だめだ、これが恋というのなら
『俺の親、俺が小五の時、離婚したんだ』
彼は墓地の中で、ゆっくりと語り始めた。
そしてたどり着いた、一つのお墓。
彼はそこで、その場に座った。
私は、静かにその横に座る。
『親父の浮気が原因、母親は毎日酒を浴びるように飲んでた』
彼があまりにも苦しい顔をしているから、聞かないほうがいいのか、ここで止めたほうがいいのか、迷った。
でも、
『俺、親父に似てるらしくて…
親父と別れてから、母親は毎日俺のことを父親に似てることを忌み嫌った。
挙句には俺は親父に似てるから、自分と同く悲しい想いをさせないようにと、俺に恋をするなって、そう言ってきた…』
彼は話すのをやめなかった。
だから、彼が話したいだけ、語りたいだけ、しっかい聞こうと思った。
『それからは、俺、恋愛に興味なくなった。
所詮、男と女はセックスするだけの生き物で、好きとか惚れたとか、そんなのオプションだと思ってた、そんな風にしか思えなかった』
『そういうのに必死になる連中のこと、見下してた…馬鹿にしてた…』
『こういう風にしか思えなくなったのも全部母親のせいにして…』
あぁ…そっか。
これが彼の人生だったんだ。
これが彼の生き方だったんだ。
“俺はなんでもできます”、あれは仮面だったんだね。
お母さんから、そんな風に言われて、そうしなきゃいけない、そう、幼い彼は想い続けてきたんだね…

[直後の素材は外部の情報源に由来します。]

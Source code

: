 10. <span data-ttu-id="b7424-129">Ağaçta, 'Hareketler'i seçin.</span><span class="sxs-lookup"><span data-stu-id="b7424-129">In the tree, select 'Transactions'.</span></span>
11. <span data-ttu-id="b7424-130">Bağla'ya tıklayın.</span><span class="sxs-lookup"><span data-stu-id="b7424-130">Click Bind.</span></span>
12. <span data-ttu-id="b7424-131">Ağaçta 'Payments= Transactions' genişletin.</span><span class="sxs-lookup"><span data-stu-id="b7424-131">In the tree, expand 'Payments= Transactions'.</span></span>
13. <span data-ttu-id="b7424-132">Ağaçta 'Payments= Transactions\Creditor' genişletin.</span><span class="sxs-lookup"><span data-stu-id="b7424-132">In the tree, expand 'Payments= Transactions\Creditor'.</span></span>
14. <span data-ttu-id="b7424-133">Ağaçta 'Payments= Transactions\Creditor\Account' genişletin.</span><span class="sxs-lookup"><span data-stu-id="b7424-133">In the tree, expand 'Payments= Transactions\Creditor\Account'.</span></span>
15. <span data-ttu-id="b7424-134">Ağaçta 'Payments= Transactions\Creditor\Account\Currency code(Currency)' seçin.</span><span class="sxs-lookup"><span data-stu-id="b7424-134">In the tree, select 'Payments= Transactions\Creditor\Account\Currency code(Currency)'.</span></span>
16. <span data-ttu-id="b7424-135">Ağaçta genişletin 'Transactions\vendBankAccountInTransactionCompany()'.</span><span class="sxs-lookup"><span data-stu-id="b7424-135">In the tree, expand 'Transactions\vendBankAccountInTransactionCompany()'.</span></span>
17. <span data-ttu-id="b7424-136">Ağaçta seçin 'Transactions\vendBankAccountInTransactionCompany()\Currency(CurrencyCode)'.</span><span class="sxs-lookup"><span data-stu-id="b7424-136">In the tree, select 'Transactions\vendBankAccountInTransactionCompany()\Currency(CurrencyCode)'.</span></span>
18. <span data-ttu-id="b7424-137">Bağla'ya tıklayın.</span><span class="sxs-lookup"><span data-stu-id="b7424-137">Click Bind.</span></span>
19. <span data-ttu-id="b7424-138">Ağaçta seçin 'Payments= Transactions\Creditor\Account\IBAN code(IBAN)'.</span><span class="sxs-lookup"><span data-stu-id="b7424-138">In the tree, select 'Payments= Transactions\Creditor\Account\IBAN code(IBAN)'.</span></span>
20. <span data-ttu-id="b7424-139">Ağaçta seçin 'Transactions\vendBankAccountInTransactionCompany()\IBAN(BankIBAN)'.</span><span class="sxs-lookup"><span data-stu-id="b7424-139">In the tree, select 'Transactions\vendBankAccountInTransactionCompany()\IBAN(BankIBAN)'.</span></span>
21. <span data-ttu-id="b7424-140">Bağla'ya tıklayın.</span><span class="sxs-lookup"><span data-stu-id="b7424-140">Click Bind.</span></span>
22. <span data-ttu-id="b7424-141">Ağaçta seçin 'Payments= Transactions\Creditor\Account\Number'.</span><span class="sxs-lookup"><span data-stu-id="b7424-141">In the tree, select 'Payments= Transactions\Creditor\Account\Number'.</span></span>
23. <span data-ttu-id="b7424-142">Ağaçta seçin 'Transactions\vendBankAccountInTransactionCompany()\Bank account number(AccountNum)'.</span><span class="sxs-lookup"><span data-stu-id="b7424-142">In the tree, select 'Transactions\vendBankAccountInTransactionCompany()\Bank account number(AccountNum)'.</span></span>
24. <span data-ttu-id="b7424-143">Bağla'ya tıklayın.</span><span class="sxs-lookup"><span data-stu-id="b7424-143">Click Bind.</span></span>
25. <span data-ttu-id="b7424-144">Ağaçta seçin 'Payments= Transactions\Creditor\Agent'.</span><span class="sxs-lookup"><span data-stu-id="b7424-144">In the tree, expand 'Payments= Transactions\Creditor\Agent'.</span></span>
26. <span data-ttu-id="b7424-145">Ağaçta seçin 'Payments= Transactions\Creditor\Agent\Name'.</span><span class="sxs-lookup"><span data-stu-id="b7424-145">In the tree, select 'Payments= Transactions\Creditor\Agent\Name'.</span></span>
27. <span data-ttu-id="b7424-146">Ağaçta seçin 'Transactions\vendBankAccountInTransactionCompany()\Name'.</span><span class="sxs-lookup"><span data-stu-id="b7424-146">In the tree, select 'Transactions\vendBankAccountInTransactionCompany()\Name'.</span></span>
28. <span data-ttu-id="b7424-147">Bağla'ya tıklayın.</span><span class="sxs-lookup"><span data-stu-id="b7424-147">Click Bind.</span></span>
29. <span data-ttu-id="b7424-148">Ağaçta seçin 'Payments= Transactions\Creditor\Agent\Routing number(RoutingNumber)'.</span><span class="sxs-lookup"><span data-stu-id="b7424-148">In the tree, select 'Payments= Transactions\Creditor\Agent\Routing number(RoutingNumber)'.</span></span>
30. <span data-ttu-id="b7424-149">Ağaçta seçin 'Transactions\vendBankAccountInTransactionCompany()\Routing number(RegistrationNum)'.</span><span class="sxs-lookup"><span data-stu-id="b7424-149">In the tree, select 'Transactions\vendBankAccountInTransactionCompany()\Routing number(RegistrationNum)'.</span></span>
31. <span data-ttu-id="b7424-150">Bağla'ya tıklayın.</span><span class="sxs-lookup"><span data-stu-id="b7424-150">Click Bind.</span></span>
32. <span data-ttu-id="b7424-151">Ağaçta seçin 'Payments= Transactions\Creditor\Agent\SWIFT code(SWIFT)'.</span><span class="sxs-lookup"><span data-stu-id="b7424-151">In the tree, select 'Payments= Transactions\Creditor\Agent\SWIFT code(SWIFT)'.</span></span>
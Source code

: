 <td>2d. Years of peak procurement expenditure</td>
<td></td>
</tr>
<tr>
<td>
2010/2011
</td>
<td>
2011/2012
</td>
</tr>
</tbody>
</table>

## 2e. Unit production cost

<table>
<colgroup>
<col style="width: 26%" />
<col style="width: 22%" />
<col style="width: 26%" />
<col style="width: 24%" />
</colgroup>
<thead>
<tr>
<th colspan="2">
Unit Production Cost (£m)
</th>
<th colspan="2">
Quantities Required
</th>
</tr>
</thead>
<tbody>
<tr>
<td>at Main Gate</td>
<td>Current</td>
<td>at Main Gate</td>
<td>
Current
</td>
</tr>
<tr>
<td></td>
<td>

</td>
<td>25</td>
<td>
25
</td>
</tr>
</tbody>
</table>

そうしなきゃいけない、その思いが彼にあんな仮面を被らせたんだね…
そして、私は彼の言葉を受け取るたびに、涙が自然と頬をつたっていく。
『俺…本当は今でも不安。
今まで散々見下してた奴と、馬鹿にしてきた奴らと同じことをしてて…
でも、いつか…芽衣のことを親父と同じように傷つける日が来たりすんのかなって…
すっげー不安になる…』
大丈夫。
大丈夫。
『…私…約束するよ…?』
『…え?』
彼が振り向く。
『司、私が司の傍にずっといる。
司が不安になるときは私が抱きしめるよ。
司…私は司に傷つけられても、司の隣にいるよ?』
私の言葉に、彼の目から一筋の粒が流れていく。
そして、私も。
『…芽衣、言って欲しいこと、先に言うのなしだから』
いつもは余裕な彼も、今は小さい子供みたいな顔をしてる。
だから、私はそんな小さい子供が愛しくて、愛しくて、そんな気持ちを上手く伝えられないから、そっと彼を抱きしめた。
しばらくそうした後、彼は私から離れて、持ってきた綺麗な花束をお墓に添えた。
そして静かに目を閉じて、手を合わせた。
私も彼の隣で、静かに手を合わせた。